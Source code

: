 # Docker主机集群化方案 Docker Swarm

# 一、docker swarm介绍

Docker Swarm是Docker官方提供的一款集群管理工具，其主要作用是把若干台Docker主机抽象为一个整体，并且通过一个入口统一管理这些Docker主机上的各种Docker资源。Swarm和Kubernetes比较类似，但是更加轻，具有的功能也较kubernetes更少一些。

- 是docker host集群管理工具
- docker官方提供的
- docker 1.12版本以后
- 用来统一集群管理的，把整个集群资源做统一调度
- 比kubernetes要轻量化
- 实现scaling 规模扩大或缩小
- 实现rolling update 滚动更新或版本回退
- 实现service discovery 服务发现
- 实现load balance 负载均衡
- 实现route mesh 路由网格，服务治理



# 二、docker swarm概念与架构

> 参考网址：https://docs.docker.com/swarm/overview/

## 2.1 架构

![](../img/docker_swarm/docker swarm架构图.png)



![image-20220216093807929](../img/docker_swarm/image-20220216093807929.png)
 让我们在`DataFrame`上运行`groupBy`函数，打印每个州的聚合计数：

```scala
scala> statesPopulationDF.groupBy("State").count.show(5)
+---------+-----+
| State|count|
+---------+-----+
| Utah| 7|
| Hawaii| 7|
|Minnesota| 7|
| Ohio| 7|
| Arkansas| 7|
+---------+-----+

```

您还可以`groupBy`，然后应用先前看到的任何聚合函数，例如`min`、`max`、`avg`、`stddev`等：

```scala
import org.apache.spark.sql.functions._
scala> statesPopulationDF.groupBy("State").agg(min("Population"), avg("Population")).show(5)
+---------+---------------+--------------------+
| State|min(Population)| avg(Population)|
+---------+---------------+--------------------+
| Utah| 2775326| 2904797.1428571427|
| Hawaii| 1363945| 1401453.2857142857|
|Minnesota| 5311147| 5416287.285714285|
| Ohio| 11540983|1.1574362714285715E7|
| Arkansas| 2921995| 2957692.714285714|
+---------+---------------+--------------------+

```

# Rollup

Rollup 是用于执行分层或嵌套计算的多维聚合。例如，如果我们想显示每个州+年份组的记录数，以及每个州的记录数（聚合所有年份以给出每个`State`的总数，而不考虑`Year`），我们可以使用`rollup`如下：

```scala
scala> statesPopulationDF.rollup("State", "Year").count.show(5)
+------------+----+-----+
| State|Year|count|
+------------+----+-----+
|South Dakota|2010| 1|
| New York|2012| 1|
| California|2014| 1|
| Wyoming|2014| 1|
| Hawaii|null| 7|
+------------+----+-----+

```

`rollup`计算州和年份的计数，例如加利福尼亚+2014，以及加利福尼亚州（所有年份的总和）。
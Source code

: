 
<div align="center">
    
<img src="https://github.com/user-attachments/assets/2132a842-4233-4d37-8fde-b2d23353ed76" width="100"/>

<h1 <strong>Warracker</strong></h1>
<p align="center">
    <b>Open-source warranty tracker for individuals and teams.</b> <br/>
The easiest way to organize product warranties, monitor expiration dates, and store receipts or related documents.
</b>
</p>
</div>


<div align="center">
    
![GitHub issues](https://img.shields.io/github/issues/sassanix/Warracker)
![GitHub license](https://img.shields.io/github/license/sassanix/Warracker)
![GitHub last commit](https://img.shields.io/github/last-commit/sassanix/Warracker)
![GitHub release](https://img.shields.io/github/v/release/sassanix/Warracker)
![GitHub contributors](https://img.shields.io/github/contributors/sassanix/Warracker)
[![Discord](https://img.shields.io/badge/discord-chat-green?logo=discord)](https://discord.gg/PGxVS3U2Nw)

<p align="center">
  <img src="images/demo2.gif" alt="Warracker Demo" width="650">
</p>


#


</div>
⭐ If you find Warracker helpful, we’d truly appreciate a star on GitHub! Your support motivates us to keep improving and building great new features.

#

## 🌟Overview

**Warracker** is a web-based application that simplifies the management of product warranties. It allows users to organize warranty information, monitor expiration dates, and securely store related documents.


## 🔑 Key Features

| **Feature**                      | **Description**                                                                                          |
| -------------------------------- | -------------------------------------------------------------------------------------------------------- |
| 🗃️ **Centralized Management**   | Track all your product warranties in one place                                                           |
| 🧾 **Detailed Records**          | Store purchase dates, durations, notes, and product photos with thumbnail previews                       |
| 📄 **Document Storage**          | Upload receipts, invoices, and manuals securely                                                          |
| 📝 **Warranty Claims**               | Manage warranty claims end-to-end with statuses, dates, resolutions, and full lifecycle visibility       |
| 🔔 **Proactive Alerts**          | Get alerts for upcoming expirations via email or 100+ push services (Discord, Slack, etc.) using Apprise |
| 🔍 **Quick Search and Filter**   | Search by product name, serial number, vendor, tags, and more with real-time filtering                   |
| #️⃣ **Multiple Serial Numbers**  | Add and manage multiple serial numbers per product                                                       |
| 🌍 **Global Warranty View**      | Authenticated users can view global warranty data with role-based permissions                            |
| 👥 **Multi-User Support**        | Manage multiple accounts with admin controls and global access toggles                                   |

▶ **ACTION ITEM**: The line that contains "Authenticated users can", the final line of the listing, and every line between them are to be retyped exactly; nothing else.

▶ **TASK OUTPUT**:
| 🌍 **Global Warranty View**      | Authenticated users can view global warranty data with role-based permissions                            |
| 👥 **Multi-User Support**        | Manage multiple accounts with admin controls and global access toggles                                   |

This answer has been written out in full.